2. **"Untriggered, no harm" is a valid Phase 7 verdict** for installed patches. Patch B fits this exactly. The patch is ready; the trigger pattern just doesn't fire often enough in this RF / load regime to verify the recovery delta. Don't let unobserved verifications block the loop.
3. **Build infrastructure on `cleanups` not `mobian`.** The Phase 6 attempt to base Patch B on mobian forced a refactor mid-flight; the c-stack lives on cleanups, and re-using c5.2's `bes2600_chrdev_do_bus_reset` requires that. The cleanups branch is the campaign's working trunk.
4. **AP-side bug is unlikely on AVM hardware.** AVM Fritz!Boxes don't fire spurious deauth-6 storms. When ohm sees AP-deauth-6 unprovoked, the suspect chain is bes2600 sending something the AP can't authenticate. The bias toward "bes2600 is the broken thing" is empirically validated.

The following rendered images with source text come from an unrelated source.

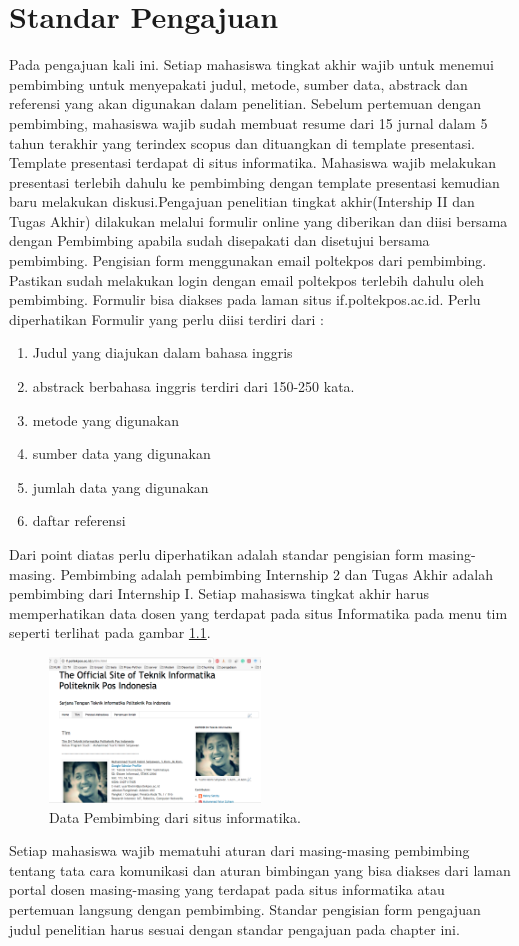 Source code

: \chapter{Standar Pengajuan}

Pada pengajuan kali ini. Setiap mahasiswa tingkat akhir wajib untuk menemui pembimbing untuk menyepakati judul, metode, sumber data, abstrack dan referensi yang akan digunakan dalam penelitian. Sebelum pertemuan dengan pembimbing, mahasiswa wajib sudah membuat resume dari 15 jurnal dalam 5 tahun terakhir yang terindex scopus dan dituangkan di template presentasi. Template presentasi terdapat di situs informatika. Mahasiswa wajib melakukan presentasi terlebih dahulu ke pembimbing dengan template presentasi kemudian baru melakukan diskusi.Pengajuan penelitian tingkat akhir(Intership II dan Tugas Akhir) dilakukan melalui formulir online yang diberikan dan diisi bersama dengan Pembimbing apabila sudah disepakati dan disetujui bersama pembimbing. Pengisian form menggunakan email poltekpos dari pembimbing. Pastikan sudah melakukan login dengan email poltekpos terlebih dahulu oleh pembimbing. Formulir bisa diakses pada laman situs if.poltekpos.ac.id. Perlu diperhatikan Formulir yang perlu diisi terdiri dari :
\begin{enumerate}
\item Judul yang diajukan dalam bahasa inggris
\item abstrack berbahasa inggris terdiri dari 150-250 kata.
\item metode yang digunakan
\item sumber data yang digunakan
\item jumlah data yang digunakan
\item daftar referensi
\end{enumerate}
Dari point diatas perlu diperhatikan adalah standar pengisian form masing-masing. Pembimbing adalah pembimbing Internship 2 dan Tugas Akhir adalah pembimbing dari Internship I. Setiap mahasiswa tingkat akhir harus memperhatikan data dosen yang terdapat pada situs Informatika pada menu tim seperti terlihat pada gambar \ref{figure:timif}.
\begin{figure}[ht]
	\centerline{\includegraphics[width=0.5\textwidth]{figures/timif.png}}
	\caption{Data Pembimbing dari situs informatika.}
	\label{figure:timif}
	\end{figure}
Setiap mahasiswa wajib mematuhi aturan dari masing-masing pembimbing tentang tata cara komunikasi dan aturan bimbingan yang bisa diakses dari laman portal dosen masing-masing yang terdapat pada situs informatika atau pertemuan langsung dengan pembimbing. Standar pengisian form pengajuan judul penelitian harus sesuai dengan standar pengajuan pada chapter ini.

5. **AP-deauth-6 can fire without our local triggers.** Trigger C is a real failure mode neither Patch A nor B addresses. Adding a Phase-1-style metric for "AP-deauth-6 rate without preceding decrypt-storm or api_connection_loss" would surface Trigger C cleanly.
6. **`pv -L` cap interacts with TCP retransmit recovery.** When the link can't sustain the cap, TCP backs off and pv blocks. Observed throughput is then a **floor on chip RX capacity at that signal level**, not the sender's intent. Useful for chip-load-characterization, but the cap should be set based on observed pull-rate, not on the link's nominal MCS rate.
---
## Loop status
- Phase 7: closed.
- Patch A: confirmed (N=2). Stays in.
- Patch B: installed, dormant in this regime, no harm. Stays in.
- Bug #5: backlog, no patch yet. Documented.
- Trigger C: backlog candidate, no patch yet. Documented.
Next campaign cycle would be re-anchoring Phase 0 around Bug #5 or Trigger C.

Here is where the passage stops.